Date of Award

Spring 2014

Degree Type


Degree Name

Master of Public Health (MPH)


Health and Kinesiology

First Advisor

Haslyn E. Hunte

Committee Member 1

Gerald Hyner

Committee Member 2

Abigail Borron


Objective: Multiple peer-reviewed studies have found an association between fruit and vegetable consumption and lower risk for diseases such as hypertension, stroke and cancer. In other related studies, education level, retail food environment, and fruit and vegetable consumption were also examined together to discover patterns and associations. Currently, Black males have a higher risk for poor health outcomes. Limited research has focused specifically on Black men's fruit and vegetable consumption. This study explored the association between education level, food store access (measured by proximity) and fruit and vegetable consumption in black African American men.
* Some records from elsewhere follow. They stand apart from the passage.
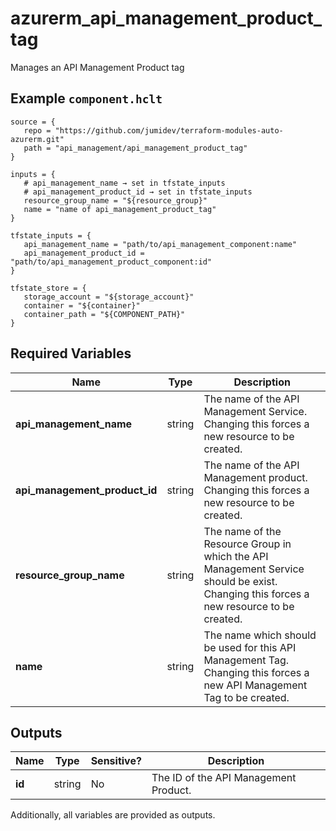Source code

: # azurerm_api_management_product_tag

Manages an API Management Product tag

## Example `component.hclt`

```hcl
source = {
   repo = "https://github.com/jumidev/terraform-modules-auto-azurerm.git" 
   path = "api_management/api_management_product_tag" 
}

inputs = {
   # api_management_name → set in tfstate_inputs
   # api_management_product_id → set in tfstate_inputs
   resource_group_name = "${resource_group}" 
   name = "name of api_management_product_tag" 
}

tfstate_inputs = {
   api_management_name = "path/to/api_management_component:name" 
   api_management_product_id = "path/to/api_management_product_component:id" 
}

tfstate_store = {
   storage_account = "${storage_account}" 
   container = "${container}" 
   container_path = "${COMPONENT_PATH}" 
}

```

## Required Variables

| Name | Type |  Description |
| ---- | --------- |  ----------- |
| **api_management_name** | string |  The name of the API Management Service. Changing this forces a new resource to be created. | 
| **api_management_product_id** | string |  The name of the API Management product. Changing this forces a new resource to be created. | 
| **resource_group_name** | string |  The name of the Resource Group in which the API Management Service should be exist. Changing this forces a new resource to be created. | 
| **name** | string |  The name which should be used for this API Management Tag. Changing this forces a new API Management Tag to be created. | 



## Outputs

| Name | Type | Sensitive? | Description |
| ---- | ---- | --------- | --------- |
| **id** | string | No  | The ID of the API Management Product. | 

Additionally, all variables are provided as outputs.

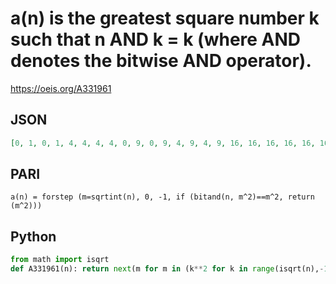 # a\(n\) is the greatest square number k such that n AND k \= k \(where AND denotes the bitwise AND operator\)\.
https://oeis.org/A331961
## JSON
```JSON
[0, 1, 0, 1, 4, 4, 4, 4, 0, 9, 0, 9, 4, 9, 4, 9, 16, 16, 16, 16, 16, 16, 16, 16, 16, 25, 16, 25, 16, 25, 16, 25, 0, 1, 0, 1, 36, 36, 36, 36, 0, 9, 0, 9, 36, 36, 36, 36, 16, 49, 16, 49, 36, 49, 36, 49, 16, 49, 16, 49, 36, 49, 36, 49, 64, 64, 64, 64, 64, 64, 64]
```
## PARI
```PARI
a(n) = forstep (m=sqrtint(n), 0, -1, if (bitand(n, m^2)==m^2, return (m^2)))
```
## Python
```Python
from math import isqrt
def A331961(n): return next(m for m in (k**2 for k in range(isqrt(n),-1,-1)) if n&m==m) # _Chai Wah Wu_, Aug 22 2023
```
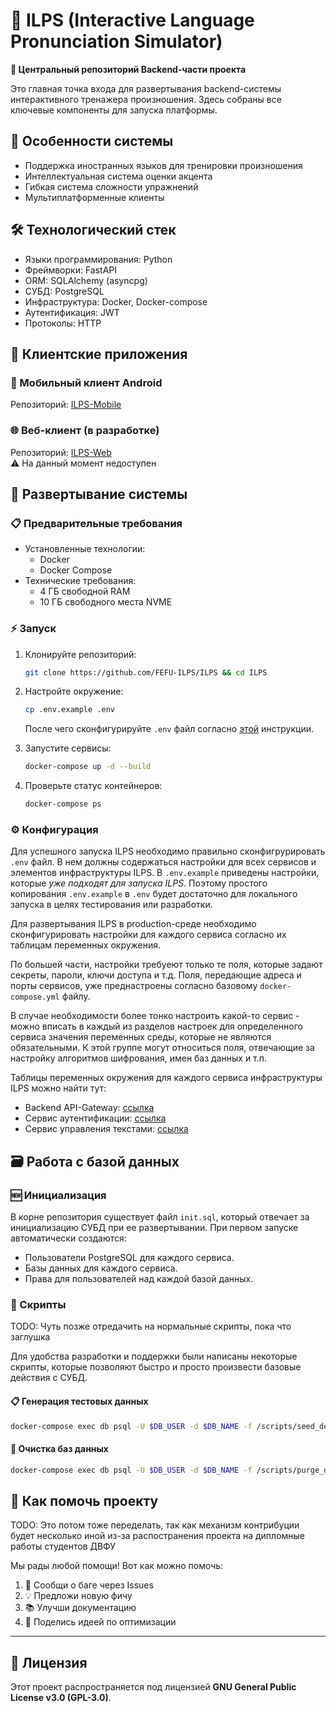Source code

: # 🎤 ILPS (Interactive Language Pronunciation Simulator)  

**🚀 Центральный репозиторий Backend-части проекта**  

Это главная точка входа для развертывания backend-системы интерактивного тренажера произношения. Здесь собраны все ключевые компоненты для запуска платформы.  

## 🌟 Особенности системы

- Поддержка иностранных языков для тренировки произношения
- Интеллектуальная система оценки акцента
- Гибкая система сложности упражнений
- Мультиплатформенные клиенты

## 🛠 Технологический стек  

- Языки программирования: Python
- Фреймворки: FastAPI
- ORM: SQLAlchemy (asyncpg)
- СУБД: PostgreSQL
- Инфраструктура: Docker, Docker-compose
- Аутентификация: JWT
- Протоколы: HTTP

## 🧩 Клиентские приложения

### 📱 Мобильный клиент Android

Репозиторий: [ILPS-Mobile](https://github.com/FEFU-ILPS/client-mobile)  

### 🌐 Веб-клиент (в разработке)

Репозиторий: [ILPS-Web](#)  
⚠️ На данный момент недоступен

## 🚀 Развертывание системы

### 📋 Предварительные требования

- Установленные технологии:
  - Docker
  - Docker Compose
- Технические требования:
  - 4 ГБ свободной RAM
  - 10 ГБ свободного места NVME
  
### ⚡️ Запуск

1. Клонируйте репозиторий:  

    ```bash
    git clone https://github.com/FEFU-ILPS/ILPS && cd ILPS
    ```

2. Настройте окружение:

    ```bash
    cp .env.example .env
    ```

    После чего сконфигурируйте `.env` файл согласно [этой](#%EF%B8%8F-конфигурация) инструкции.

3. Запустите сервисы:

   ```bash
   docker-compose up -d --build
   ```

4. Проверьте статус контейнеров:

    ```bash
    docker-compose ps
    ```

### ⚙️ Конфигурация

Для успешного запуска ILPS необходимо правильно сконфигрурировать `.env` файл.
В нем должны содержаться настройки для всех сервисов и элементов инфраструктуры ILPS. В `.env.example` приведены настройки, которые *уже подходят для запуска ILPS*. Поэтому простого копирования `.env.example` в `.env` будет достаточно для локального запуска в целях тестирования или разработки.

Для развертывания ILPS в production-среде необходимо сконфигурировать настройки для каждого сервиса согласно их таблицам переменных окружения.

По большей части, настройки требуеют только те поля, которые задают секреты, пароли, ключи доступа и т.д. Поля, передающие адреса и порты сервисов, уже преднастроены согласно базовому `docker-compose.yml` файлу.

В случае необходимости более тонко настроить какой-то сервис - можно вписать в каждый из разделов настроек для определенного сервиса значения переменных среды, которые не являются обязательными. К этой группе могут относиться поля, отвечающие за настройку алгоритмов шифрования, имен баз данных и т.п.

Таблицы переменных окружения для каждого сервиса инфраструктуры ILPS можно найти тут:

- Backend API-Gateway: [ссылка](https://github.com/FEFU-ILPS/api-gateway?tab=readme-ov-file#конфигурация)
- Сервис аутентификации: [ссылка](https://github.com/FEFU-ILPS/service-auth)
- Сервис управления текстами: [ссылка](https://github.com/FEFU-ILPS/service-texts)

## 🗃 Работа с базой данных

### 🆕 Инициализация

В корне репозитория существует файл `init.sql`, который отвечает за инициализацию СУБД при ее развертывании.
При первом запуске автоматически создаются:

- Пользователи PostgreSQL для каждого сервиса.
- Базы данных для каждого сервиса.
- Права для пользователей над каждой базой данных.

### 📜 Скрипты

TODO: Чуть позже отредачить на нормальные скрипты, пока что заглушка

Для удобства разработки и поддержки были написаны некоторые скрипты, которые позволяют быстро и просто произвести базовые действия с СУБД.

#### 📋 Генерация тестовых данных

```bash
docker-compose exec db psql -U $DB_USER -d $DB_NAME -f /scripts/seed_demo_data.sql
```

#### 🌱 Очистка баз данных

```bash
docker-compose exec db psql -U $DB_USER -d $DB_NAME -f /scripts/purge_db.sql
```

## 🤝 Как помочь проекту

TODO: Это потом тоже переделать, так как механизм контрибуции будет несколько иной из-за распостранения проекта на дипломные работы студентов ДВФУ

Мы рады любой помощи! Вот как можно помочь:

1. 🐞 Сообщи о баге через Issues
2. 💡 Предложи новую фичу
3. 📚 Улучши документацию
4. 🚀 Поделись идеей по оптимизации

---

## 📜 Лицензия

Этот проект распространяется под лицензией **GNU General Public License v3.0 (GPL-3.0)**.

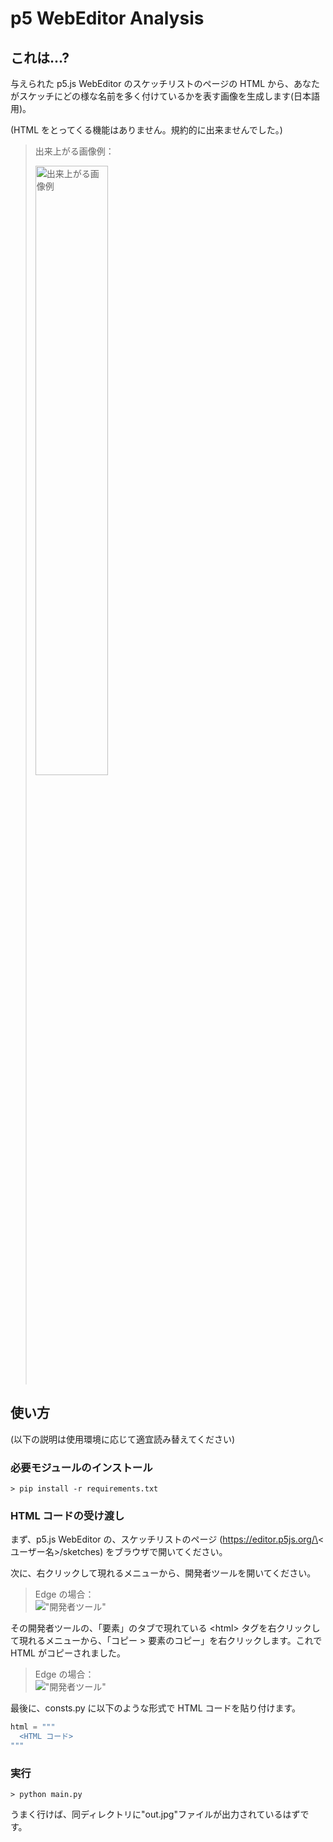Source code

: # p5 WebEditor Analysis

## これは...?

与えられた p5.js WebEditor のスケッチリストのページの HTML から、あなたがスケッチにどの様な名前を多く付けているかを表す画像を生成します(日本語用)。

(HTML をとってくる機能はありません。規約的に出来ませんでした。)

> 出来上がる画像例：
>
> <img alt="出来上がる画像例" src="doc%5Cmyout.jpg" width="50%">

## 使い方

(以下の説明は使用環境に応じて適宜読み替えてください)

### 必要モジュールのインストール

```
> pip install -r requirements.txt
```

### HTML コードの受け渡し

まず、p5.js WebEditor の、スケッチリストのページ (https://editor.p5js.org/\<ユーザー名\>/sketches) をブラウザで開いてください。

次に、右クリックして現れるメニューから、開発者ツールを開いてください。

> Edge の場合：  
> !["開発者ツール"](doc%5Ctool.jpg)

その開発者ツールの、「要素」のタブで現れている \<html\> タグを右クリックして現れるメニューから、「コピー > 要素のコピー」を右クリックします。これで HTML がコピーされました。

> Edge の場合：  
> !["開発者ツール"](doc%5Ccopy.jpg)

最後に、consts.py に以下のような形式で HTML コードを貼り付けます。

```python
html = """
  <HTML コード>
"""
```

### 実行

```
> python main.py
```

うまく行けば、同ディレクトリに"out.jpg"ファイルが出力されているはずです。
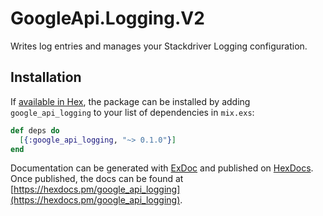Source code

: # GoogleApi.Logging.V2

Writes log entries and manages your Stackdriver Logging configuration.

## Installation

If [available in Hex](https://hex.pm/docs/publish), the package can be installed
by adding `google_api_logging` to your list of dependencies in `mix.exs`:

```elixir
def deps do
  [{:google_api_logging, "~> 0.1.0"}]
end
```

Documentation can be generated with [ExDoc](https://github.com/elixir-lang/ex_doc)
and published on [HexDocs](https://hexdocs.pm). Once published, the docs can
be found at [https://hexdocs.pm/google_api_logging](https://hexdocs.pm/google_api_logging).
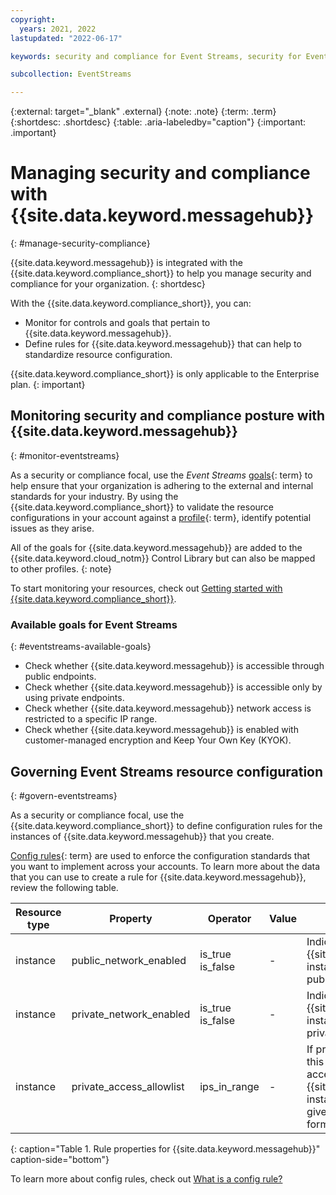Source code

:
 ```yaml
---
copyright:
  years: 2021, 2022
lastupdated: "2022-06-17"

keywords: security and compliance for Event Streams, security for Event streams, compliance for Event Streams,

subcollection: EventStreams

---
```


{:external: target="_blank" .external}
{:note: .note}
{:term: .term}
{:shortdesc: .shortdesc}
{:table: .aria-labeledby="caption"}
{:important: .important}


# Managing security and compliance with {{site.data.keyword.messagehub}}
{: #manage-security-compliance}

{{site.data.keyword.messagehub}} is integrated with the {{site.data.keyword.compliance_short}} to help you manage security and compliance for your organization.
{: shortdesc}

With the {{site.data.keyword.compliance_short}}, you can:

- Monitor for controls and goals that pertain to {{site.data.keyword.messagehub}}.
- Define rules for {{site.data.keyword.messagehub}} that can help to standardize resource configuration.

{{site.data.keyword.compliance_short}} is only applicable to the Enterprise plan.
{: important}

## Monitoring security and compliance posture with {{site.data.keyword.messagehub}}
{: #monitor-eventstreams}

As a security or compliance focal, use the *Event Streams* [goals](#x2117978){: term} to help ensure that your organization is adhering to the external and internal standards for your industry. By using the {{site.data.keyword.compliance_short}} to validate the resource configurations in your account against a [profile](#x2034950){: term}, identify potential issues as they arise.

All of the goals for {{site.data.keyword.messagehub}} are added to the {{site.data.keyword.cloud_notm}} Control Library but can also be mapped to other profiles.
{: note}

To start monitoring your resources, check out [Getting started with {{site.data.keyword.compliance_short}}](/docs/security-compliance?topic-security-compliance-getting-started).

### Available goals for Event Streams
{: #eventstreams-available-goals}

* Check whether {{site.data.keyword.messagehub}} is accessible through public endpoints.
* Check whether {{site.data.keyword.messagehub}} is accessible only by using private endpoints.
* Check whether {{site.data.keyword.messagehub}} network access is restricted to a specific IP range.
* Check whether {{site.data.keyword.messagehub}} is enabled with customer-managed encryption and Keep Your Own Key (KYOK).

## Governing Event Streams resource configuration
{: #govern-eventstreams}

As a security or compliance focal, use the {{site.data.keyword.compliance_short}} to define configuration rules for the instances of {{site.data.keyword.messagehub}} that you create.

[Config rules](#x3084914){: term} are used to enforce the configuration standards that you want to implement across your accounts. To learn more about the data that you can use to create a rule for {{site.data.keyword.messagehub}}, review the following table.

| Resource type | Property | Operator | Value | Description |
|---------------|----------|---------------|-------|-------------|
| instance | public_network_enabled | is_true  is_false | - | Indicates whether access to a {{site.data.keyword.messagehub}} instance is allowed through a public network. |
| instance | private_network_enabled | is_true  is_false | - | Indicates whether access to a {{site.data.keyword.messagehub}} instance is allowed through a private network. |
| instance | private_access_allowlist | ips_in_range | - | If private networking is enabled, this property indicates whether access to a {{site.data.keyword.messagehub}} instance should be restricted to a given range of private IP CIDR formatted subnets. |
{: caption="Table 1. Rule properties for {{site.data.keyword.messagehub}}" caption-side="bottom"}

To learn more about config rules, check out [What is a config rule?](/docs/security-compliance?topic=security-compliance-what-is-governance)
Design: The data for this study was obtained using three sources; (1) the 2011 Black Men's Health Study from 12 Indiana counties, (2) 2006-2011 Food Atlas Documentation, and (3) the 2007-2011 United States Census data. This study utilized multilevel regression modeling to estimate the association between fruit and vegetable consumption, education level and food access.

Setting: 12 Indiana counties

Results: Among the variables of interest, this study demonstrated greater fruit consumption among Black males with the highest level of education. The proximity to grocery stores was not associated with consumption, although healthcare coverage and number of children in household were all statistically (p< 0.05) associated with fruit and vegetable consumption.

Conclusion: The findings suggest a need for more research in this area. Specifically, research will need to address food availability, food store type and distance to food store.